What to Expect: This Johnny Miller design rocked the Utah golf world when it opened in the mid-90s and was instantly vaulted to the top of everyone’s “must play” list. Now that the course has gone private, the access to the course is much more limited but the conditioning and amenities are much better. The majority of the course winds through a development of residences and features water hazards on several of the holes, but the signature feature of the course is the black lava flow. Known as “The Devil’s Triangle” 15th hole starts a three hole loop that is carved through the lava flow and leaves a lasting impression on the golfer, as well as his ball, when encountered. As you leave the Devil’s Triangle and step onto the 18th tee you are greeted with stunning vista of the surrounding red rock mountains that epitomize the area. With the additions of Coral Canyon and Sand Hollow to the St. George area there is plenty of competition to be crowned king, but Entrada is certainly in the running.
Signature Hole: 16th – 563 Yard Par 5 – The signature feature of Entrada is the dark lava rock that encompasses the finishing holes on the back nine. The double dogleg 16th hole features an intimidating tee shot where more rock is visible than fairway. Precision, not brute strength, is the key to negotiating the trouble found on this challenging hole. Going wayward on this signature hole will either give you a fortunate kick back to the fairway or put a nasty slice in your ball before engulfing it forever.
Individual Hole Analysis
Best Par 3: 14th – 229 Yards – From the tips, a sliver of grass is viewable above the sagebrush and below the red rock mountain backdrops. That sliver of grass is the green that rests about 230 yards away and requires a forced carry most of the way there. With the fairway coming in from the left, the hole calls for a fade the starts over the grass on the left and cuts in towards the putting surface. It is the final par three of the day at Entrada and also its most demanding.
Best Par 4: 2nd – 410 Yards – Water comes into play on a few holes on the front nine, but none is more prominent or intimidating than at the 2nd hole. Thankfully, the hole plays less than the yardage on the card due to the downhill terrain the hole follows. A pond creeps in from the right and tightens down the landing area available with your tee shot. Once safety is found, the approach shot plays to a peninsula green with the bail out area being to the right of the putting surface. It is a fantastic test that requires precision from tee to green.
Best Par 5: 9th – 613 Yards – This long three-shotter features a long tee shot before turning to the right and down the hill. Desert and trees are found on each side of the fairway and await to cause havoc on wayward shots. The slightly elevated green is the final challenge to tame on this finishing hole of the front nine and an introduction to the difficult holes that still await.
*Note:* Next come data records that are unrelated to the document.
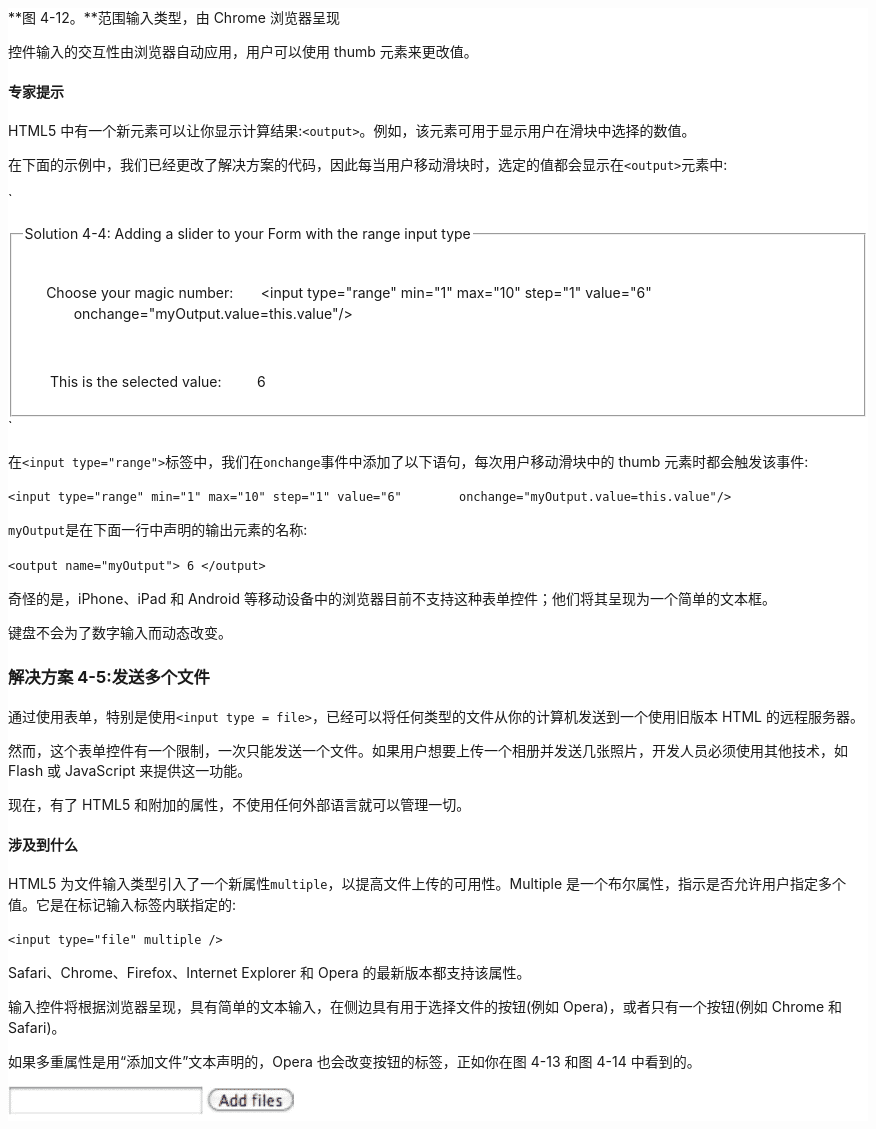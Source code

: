 **图 4-12。**范围输入类型，由 Chrome 浏览器呈现

控件输入的交互性由浏览器自动应用，用户可以使用 thumb 元素来更改值。

#### 专家提示

HTML5 中有一个新元素可以让你显示计算结果:`<output>`。例如，该元素可用于显示用户在滑块中选择的数值。

在下面的示例中，我们已经更改了解决方案的代码，因此每当用户移动滑块时，选定的值都会显示在`<output>`元素中:

`<form id="myForm">
<fieldset>
  <legend>Solution 4-4: Adding a slider to your Form with the range input type</legend>

      <label>Choose your magic number: </label>
      <input type="range" min="1" max="10" step="1" value="6"
             onchange="myOutput.value=this.value"/>

      <br/>

       <label>This is the selected value: </label>
       <output name="myOutput"> 6 </output>

</fieldset>
</form>`

在`<input type="range">`标签中，我们在`onchange`事件中添加了以下语句，每次用户移动滑块中的 thumb 元素时都会触发该事件:

`<input type="range" min="1" max="10" step="1" value="6"
       onchange="myOutput.value=this.value"/>`

`myOutput`是在下面一行中声明的输出元素的名称:

`<output name="myOutput"> 6 </output>`

奇怪的是，iPhone、iPad 和 Android 等移动设备中的浏览器目前不支持这种表单控件；他们将其呈现为一个简单的文本框。

键盘不会为了数字输入而动态改变。

### 解决方案 4-5:发送多个文件

通过使用表单，特别是使用`<input type = file>`，已经可以将任何类型的文件从你的计算机发送到一个使用旧版本 HTML 的远程服务器。

然而，这个表单控件有一个限制，一次只能发送一个文件。如果用户想要上传一个相册并发送几张照片，开发人员必须使用其他技术，如 Flash 或 JavaScript 来提供这一功能。

现在，有了 HTML5 和附加的属性，不使用任何外部语言就可以管理一切。

#### 涉及到什么

HTML5 为文件输入类型引入了一个新属性`multiple`，以提高文件上传的可用性。Multiple 是一个布尔属性，指示是否允许用户指定多个值。它是在标记输入标签内联指定的:

`<input type="file" multiple />`

Safari、Chrome、Firefox、Internet Explorer 和 Opera 的最新版本都支持该属性。

输入控件将根据浏览器呈现，具有简单的文本输入，在侧边具有用于选择文件的按钮(例如 Opera)，或者只有一个按钮(例如 Chrome 和 Safari)。

如果多重属性是用“添加文件”文本声明的，Opera 也会改变按钮的标签，正如你在图 4-13 和图 4-14 中看到的。

![images](img/0413.jpg)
Birdie Time: 15th – 341 Yard Par 4 – The opening hole of the “Devil’s Triangle” is the tamest of the trio. A fairway metal or long iron is all that is needed off the tee to leave a short iron or wedge in your hand for the approach shot to this amphitheater green. The relatively wide fairway breeds confidence on your tee shot and eases you into treacherous finish that awaits. Go out and get a birdie here, you’re going to need it!
Bogey Beware: 17th – 427 Yard Par 4 – The final hole surrounded by lava at Entrada is also the most challenging. With lava lining each side of the hole, plenty of difficulty if found off the tee. Even more challenging is the approach shot into the green where the fairway gets pinched down by rock and bunkers. How you play the final four holes at Entrada will likely be how you remember this course; for better or worse.